VG-1 Steel

Description

VG-1 (V Gold 1) is a forgiving Japanese stainless at 58-60 HRC. The working-pro sibling to VG-10 for everyday salon hair scissors.

VG-1 Steel

Quick look

  • Hardness window: 58–60 HRC keeps the edge keen without tipping into brittle territory.3
  • Toughness: Slightly tougher than VG-10 thanks to leaner vanadium loads, so it shrugs off daily salon bumps.1
  • Corrosion profile: High-chromium stainless that handles moisture and color bowls with disciplined wipe-downs.1,3
  • Weight/feel: Often finished as lightweight offset builds that stay balanced for long scissor-over-comb passes.2

Why it matters

VG-1 (also marketed as Aichi V Gold 1) is the “working pro” sibling to VG-10. You still get a high-carbon stainless matrix that loves convex edges, but the simplified alloy delivers more forgiveness when salon life gets hectic. It holds polish longer than 440C-class steels while resisting micro-chips that can plague cobalt blends during aggressive point work.1

Shear pairing & edge compatibility

  • Convex 5.5–6.0 in cutters: Strong choice for stylists rotating between wet lines and dry contouring.
  • Lightweight offset shears: VG-1’s neutral density keeps ergonomic handles balanced for scissor-over-comb runs.

Technique map

  • Everyday salon services mixing blunt foundations, slide finishes, and contour detailing.
  • Precision barbering where a slightly tougher edge helps the blades track through coarse fades.
  • Dry refinement on medium densities when you want glide without the fragility of cobalt-rich steels.

Real-world stress tests

  • Edge retention: Plan on roughly 900–1,100 salon cuts (~5–6 weeks at 25 cuts/day) before booking a tune-up—the 0.95% carbon load documented for VG-1 and manufacturer claims of long-lived edges support the interval.2,3
  • Impact/drop resilience: Lean alloying lets the edge roll instead of chipping when a blade kisses tile; most nicks can be reset with minimal stock removal.1
  • Weight & in-hand feel: Ultra-lightweight frames keep fatigue low during long sessions while the convex edge still closes with authority.2

Maintenance notes

Clean and dry between clients, oil the pivot lightly, and keep tension neutral so the tougher edge glides instead of grinding. High-volume stylists should schedule professional convex polishing every 3–4 months; hybrid honing keeps the VG-1 apex glassy without overheating the stainless matrix.2,3

Industry snapshot

  • Kamisori Kobura II: Uses Aichi V Gold 1 (VG-1) alloy to pair long-life edges with a 3D convex grind beloved by multi-technique stylists.2

Trade-offs

  • Slightly shorter edge life than VG-10—expect to stay diligent with wipe-downs and service cadence.1
  • Needs attentive tension; overly loose pivots will let the blades flex and scuff the polish.
  • Supplies fluctuate outside Japan, so verify provenance when sourcing replacement shears.

See Also

Best VG-10 steel shears →

Verified Sources

  1. Tertiary zKnives — Steel Database (reference)
  2. Secondary Japan Scissors Australia (direct sales)
  3. Primary 🇯🇵 武生特殊鋼材 (Takefu Special Steel Co., Ltd.) (reference)

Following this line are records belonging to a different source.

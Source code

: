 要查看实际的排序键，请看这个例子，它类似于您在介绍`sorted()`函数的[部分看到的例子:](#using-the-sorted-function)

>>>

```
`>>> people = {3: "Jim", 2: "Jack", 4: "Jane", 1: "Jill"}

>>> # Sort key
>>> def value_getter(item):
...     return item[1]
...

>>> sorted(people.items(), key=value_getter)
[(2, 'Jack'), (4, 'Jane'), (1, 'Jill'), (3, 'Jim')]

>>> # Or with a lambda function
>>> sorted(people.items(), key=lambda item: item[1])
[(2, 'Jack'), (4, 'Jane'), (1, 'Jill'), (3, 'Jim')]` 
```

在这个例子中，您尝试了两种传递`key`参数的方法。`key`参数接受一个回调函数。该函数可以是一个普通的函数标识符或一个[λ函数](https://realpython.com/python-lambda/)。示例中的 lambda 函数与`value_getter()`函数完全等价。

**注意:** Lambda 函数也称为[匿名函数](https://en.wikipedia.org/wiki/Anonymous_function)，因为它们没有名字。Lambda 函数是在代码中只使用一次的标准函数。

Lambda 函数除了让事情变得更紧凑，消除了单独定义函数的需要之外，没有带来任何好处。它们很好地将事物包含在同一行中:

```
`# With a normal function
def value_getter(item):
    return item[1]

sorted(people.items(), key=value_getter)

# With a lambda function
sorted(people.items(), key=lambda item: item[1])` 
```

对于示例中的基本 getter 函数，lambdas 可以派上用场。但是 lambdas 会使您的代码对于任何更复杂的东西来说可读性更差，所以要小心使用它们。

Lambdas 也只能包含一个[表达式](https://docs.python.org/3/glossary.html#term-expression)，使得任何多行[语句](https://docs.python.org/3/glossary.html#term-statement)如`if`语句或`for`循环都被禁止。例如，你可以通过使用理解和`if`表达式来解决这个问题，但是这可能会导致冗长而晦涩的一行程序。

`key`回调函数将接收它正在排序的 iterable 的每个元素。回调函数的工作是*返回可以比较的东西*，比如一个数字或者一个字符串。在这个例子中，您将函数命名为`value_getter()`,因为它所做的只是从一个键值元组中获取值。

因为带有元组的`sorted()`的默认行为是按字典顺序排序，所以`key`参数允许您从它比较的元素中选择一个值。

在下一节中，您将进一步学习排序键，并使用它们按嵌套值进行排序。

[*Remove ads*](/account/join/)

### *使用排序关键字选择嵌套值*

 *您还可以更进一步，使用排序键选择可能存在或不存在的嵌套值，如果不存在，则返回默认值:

All sources verified as of the page's last-updated date. External links open in new tabs.

Frequently Asked Questions

VG-1 at 58–60 HRC gives enough hardness for the edge to stay sharp through a working week at full capacity. Compared to softer steels, that means fewer service visits per year and consistent feedback on dense hair. Compared to ultra-hard grades above 63 HRC, it is easier to sharpen and more forgiving of minor blade impacts.

VG-1 at 58–60 HRC makes sharpening less of a scheduling concern. Full booking load typically gives every 8–12 weeks before VG-1 needs attention. Morning routine: tension, pivot oil, dry any overnight moisture. When the interval is up, the sharpener needs the correct grinding wheel for VG-1’s hardness level — that detail is what makes the service last.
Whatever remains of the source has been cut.